### Task objective
Up to and including the line with "std\+::vector$<$ double $>$", reproduce the listing below exactly, beginning at its first line.

═══

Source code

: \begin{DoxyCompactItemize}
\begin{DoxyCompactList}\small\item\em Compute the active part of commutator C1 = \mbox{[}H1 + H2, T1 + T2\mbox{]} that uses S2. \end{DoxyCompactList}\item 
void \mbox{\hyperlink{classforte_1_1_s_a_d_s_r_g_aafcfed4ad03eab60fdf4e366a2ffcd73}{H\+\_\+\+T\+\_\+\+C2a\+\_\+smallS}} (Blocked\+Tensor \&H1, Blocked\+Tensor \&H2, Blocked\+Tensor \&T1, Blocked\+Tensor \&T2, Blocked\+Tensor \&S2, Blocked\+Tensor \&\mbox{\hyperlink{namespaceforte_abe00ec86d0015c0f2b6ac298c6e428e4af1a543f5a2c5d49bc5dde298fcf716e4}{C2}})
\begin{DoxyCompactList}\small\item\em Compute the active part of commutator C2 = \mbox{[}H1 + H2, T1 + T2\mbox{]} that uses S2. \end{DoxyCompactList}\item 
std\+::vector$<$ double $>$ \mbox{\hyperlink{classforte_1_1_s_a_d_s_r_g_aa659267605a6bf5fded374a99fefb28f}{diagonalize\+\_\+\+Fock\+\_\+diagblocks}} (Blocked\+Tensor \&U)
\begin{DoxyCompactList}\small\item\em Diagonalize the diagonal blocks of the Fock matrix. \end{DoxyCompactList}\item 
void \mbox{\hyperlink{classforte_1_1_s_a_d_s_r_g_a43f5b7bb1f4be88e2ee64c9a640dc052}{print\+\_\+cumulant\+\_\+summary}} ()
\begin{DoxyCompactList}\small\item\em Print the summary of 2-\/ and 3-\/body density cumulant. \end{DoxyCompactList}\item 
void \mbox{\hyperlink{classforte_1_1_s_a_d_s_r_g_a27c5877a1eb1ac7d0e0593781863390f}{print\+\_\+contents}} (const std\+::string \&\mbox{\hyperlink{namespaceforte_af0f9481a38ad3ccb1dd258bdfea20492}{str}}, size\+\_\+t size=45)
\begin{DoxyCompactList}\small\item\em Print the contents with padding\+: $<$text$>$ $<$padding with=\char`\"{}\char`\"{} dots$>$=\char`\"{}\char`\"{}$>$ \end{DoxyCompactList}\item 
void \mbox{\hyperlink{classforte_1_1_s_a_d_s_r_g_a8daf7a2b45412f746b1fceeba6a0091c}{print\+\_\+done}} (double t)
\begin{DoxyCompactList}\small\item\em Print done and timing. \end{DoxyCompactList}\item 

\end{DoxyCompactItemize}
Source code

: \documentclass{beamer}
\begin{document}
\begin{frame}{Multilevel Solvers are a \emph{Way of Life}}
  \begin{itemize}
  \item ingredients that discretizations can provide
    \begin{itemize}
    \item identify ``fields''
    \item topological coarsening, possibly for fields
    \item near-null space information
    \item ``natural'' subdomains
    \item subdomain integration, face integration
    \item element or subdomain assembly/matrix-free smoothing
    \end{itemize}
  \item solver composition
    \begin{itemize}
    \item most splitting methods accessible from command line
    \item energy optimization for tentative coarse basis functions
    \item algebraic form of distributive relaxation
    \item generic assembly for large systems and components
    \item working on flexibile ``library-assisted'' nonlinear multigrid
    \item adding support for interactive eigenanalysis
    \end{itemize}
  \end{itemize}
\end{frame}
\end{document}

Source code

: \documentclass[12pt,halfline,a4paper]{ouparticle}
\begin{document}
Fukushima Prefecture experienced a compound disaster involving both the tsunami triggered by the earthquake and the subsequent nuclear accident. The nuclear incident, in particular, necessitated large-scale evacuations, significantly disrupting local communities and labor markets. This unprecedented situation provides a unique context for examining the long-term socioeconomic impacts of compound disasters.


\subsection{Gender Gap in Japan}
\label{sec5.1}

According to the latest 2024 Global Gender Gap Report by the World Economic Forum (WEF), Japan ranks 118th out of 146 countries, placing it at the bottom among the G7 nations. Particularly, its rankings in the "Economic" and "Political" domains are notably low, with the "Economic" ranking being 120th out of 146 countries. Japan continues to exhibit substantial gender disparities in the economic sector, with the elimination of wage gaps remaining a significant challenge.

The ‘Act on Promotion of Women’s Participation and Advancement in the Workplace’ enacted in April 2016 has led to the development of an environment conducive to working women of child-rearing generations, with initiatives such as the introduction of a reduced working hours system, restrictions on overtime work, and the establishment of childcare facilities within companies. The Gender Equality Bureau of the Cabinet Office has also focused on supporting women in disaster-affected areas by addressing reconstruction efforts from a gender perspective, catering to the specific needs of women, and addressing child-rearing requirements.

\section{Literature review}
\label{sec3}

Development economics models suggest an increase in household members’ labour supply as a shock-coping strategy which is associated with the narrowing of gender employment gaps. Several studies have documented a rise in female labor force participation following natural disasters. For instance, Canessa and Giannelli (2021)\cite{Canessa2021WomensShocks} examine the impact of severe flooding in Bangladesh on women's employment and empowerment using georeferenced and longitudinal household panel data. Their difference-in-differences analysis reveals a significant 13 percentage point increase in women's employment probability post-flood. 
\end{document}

═══

### Solution below
Source code

: \begin{DoxyCompactItemize}
\begin{DoxyCompactList}\small\item\em Compute the active part of commutator C1 = \mbox{[}H1 + H2, T1 + T2\mbox{]} that uses S2. \end{DoxyCompactList}\item 
void \mbox{\hyperlink{classforte_1_1_s_a_d_s_r_g_aafcfed4ad03eab60fdf4e366a2ffcd73}{H\+\_\+\+T\+\_\+\+C2a\+\_\+smallS}} (Blocked\+Tensor \&H1, Blocked\+Tensor \&H2, Blocked\+Tensor \&T1, Blocked\+Tensor \&T2, Blocked\+Tensor \&S2, Blocked\+Tensor \&\mbox{\hyperlink{namespaceforte_abe00ec86d0015c0f2b6ac298c6e428e4af1a543f5a2c5d49bc5dde298fcf716e4}{C2}})
\begin{DoxyCompactList}\small\item\em Compute the active part of commutator C2 = \mbox{[}H1 + H2, T1 + T2\mbox{]} that uses S2. \end{DoxyCompactList}\item 
std\+::vector$<$ double $>$ \mbox{\hyperlink{classforte_1_1_s_a_d_s_r_g_aa659267605a6bf5fded374a99fefb28f}{diagonalize\+\_\+\+Fock\+\_\+diagblocks}} (Blocked\+Tensor \&U)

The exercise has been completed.